Nachrichten

#Auf den Schultern von Riesen über sich hinauswachsen

Auf den Schultern von Riesen über sich hinauswachsen

Was mag den Gitarristen Derek Trucks und seine Frau Susan Tedeschi geritten haben, ein rockhistorisch so ikonisches Album wie „Layla and Other Assorted Love Songs“ komplett neu einzuspielen? Muss so ein Update nicht blasphemisch wirken? Und kann die Tedeschi Trucks Band bei so einem Wagnis nicht nur verlieren?

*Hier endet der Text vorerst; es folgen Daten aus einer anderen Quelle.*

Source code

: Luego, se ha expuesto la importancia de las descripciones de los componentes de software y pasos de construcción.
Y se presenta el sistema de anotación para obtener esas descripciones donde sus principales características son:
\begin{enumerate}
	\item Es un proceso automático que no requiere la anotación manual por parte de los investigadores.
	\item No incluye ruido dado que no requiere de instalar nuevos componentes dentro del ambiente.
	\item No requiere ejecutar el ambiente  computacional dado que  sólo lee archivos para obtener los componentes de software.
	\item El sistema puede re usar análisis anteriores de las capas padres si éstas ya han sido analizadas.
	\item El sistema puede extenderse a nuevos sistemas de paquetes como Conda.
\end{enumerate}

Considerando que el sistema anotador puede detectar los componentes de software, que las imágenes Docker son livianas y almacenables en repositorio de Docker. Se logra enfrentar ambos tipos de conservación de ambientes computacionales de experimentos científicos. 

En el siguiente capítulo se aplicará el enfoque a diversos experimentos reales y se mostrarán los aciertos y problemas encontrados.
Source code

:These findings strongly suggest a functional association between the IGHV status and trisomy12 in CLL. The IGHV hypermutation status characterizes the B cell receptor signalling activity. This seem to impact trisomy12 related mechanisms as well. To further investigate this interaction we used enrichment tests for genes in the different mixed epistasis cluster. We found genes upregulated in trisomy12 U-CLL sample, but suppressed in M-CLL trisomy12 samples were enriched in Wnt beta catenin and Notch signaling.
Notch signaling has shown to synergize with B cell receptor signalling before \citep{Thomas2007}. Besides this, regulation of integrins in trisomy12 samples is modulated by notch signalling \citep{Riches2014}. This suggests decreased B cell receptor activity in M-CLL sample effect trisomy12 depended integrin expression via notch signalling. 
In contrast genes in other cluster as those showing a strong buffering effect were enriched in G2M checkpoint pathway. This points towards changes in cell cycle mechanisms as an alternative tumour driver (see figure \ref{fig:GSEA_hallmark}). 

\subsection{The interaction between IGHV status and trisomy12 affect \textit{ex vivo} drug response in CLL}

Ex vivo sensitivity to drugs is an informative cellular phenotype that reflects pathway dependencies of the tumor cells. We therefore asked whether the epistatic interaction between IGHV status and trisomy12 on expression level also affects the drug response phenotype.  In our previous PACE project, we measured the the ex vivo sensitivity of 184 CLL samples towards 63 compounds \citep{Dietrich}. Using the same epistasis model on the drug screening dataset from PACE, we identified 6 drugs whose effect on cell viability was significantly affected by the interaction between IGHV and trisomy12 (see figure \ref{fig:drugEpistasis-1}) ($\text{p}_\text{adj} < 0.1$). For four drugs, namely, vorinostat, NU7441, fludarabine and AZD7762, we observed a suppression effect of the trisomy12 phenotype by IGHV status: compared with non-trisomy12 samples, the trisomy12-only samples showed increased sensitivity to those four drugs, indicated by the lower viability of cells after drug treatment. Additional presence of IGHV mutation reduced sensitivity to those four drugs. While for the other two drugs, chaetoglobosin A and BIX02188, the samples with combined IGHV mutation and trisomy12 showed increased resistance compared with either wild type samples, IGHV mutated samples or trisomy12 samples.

Als das Original 1970 von Derek and the Dominos veröffentlicht wurde, klang es nicht nur wie das letzte strahlende Monument eines visionären Jahrzehnts. Die Zusammenarbeit des Slide-Gitarristen Duane ‚Skydog‘ Allman mit Eric Clapton („Derek is Eric“) hatte ein Werk geschaffen, in dem sich der britische White-Boy-Blues perfekt mit seinen amerikanischen Wurzeln verband. Erst auf diesem Album machte Clapton die Musik seines lebenslangen Vorbilds Robert Johnson zu seiner eigenen. Nach sieben Jahren des Zuhörens, des Nachspielens, der unermüd­lichen Blues-Propaganda fand der liebeskranke tragische Held in „Layla“ seinen persönlichen Blues und konnte seine Gefühlstiefe endlich heroisch auskosten.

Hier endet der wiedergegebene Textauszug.